-------- PROVIDED INFORMATION
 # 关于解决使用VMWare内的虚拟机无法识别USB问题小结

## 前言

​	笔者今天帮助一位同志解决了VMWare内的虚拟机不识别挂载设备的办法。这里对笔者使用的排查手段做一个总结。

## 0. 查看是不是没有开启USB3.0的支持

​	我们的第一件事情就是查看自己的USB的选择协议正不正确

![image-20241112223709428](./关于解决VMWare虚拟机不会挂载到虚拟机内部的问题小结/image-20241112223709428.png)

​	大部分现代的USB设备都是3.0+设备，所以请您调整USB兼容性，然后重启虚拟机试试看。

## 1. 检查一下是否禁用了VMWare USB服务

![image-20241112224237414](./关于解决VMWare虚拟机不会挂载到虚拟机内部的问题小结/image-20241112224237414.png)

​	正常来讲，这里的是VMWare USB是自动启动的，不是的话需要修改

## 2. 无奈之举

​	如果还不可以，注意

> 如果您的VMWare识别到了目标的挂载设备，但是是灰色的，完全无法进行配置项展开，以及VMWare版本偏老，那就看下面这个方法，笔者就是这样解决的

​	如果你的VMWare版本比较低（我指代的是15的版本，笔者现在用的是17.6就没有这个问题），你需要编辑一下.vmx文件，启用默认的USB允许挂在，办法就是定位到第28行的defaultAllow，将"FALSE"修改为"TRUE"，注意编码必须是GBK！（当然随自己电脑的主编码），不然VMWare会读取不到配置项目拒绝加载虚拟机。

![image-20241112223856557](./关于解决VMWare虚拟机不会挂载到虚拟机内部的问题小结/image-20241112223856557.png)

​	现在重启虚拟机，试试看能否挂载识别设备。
----------------
TASK DETAILS:
Report how many lines of the entries include the word "关于解决VMWare虚拟机不会挂载到虚拟机内部的问题小结", and let the number stand alone.

TASK OUTPUT:
3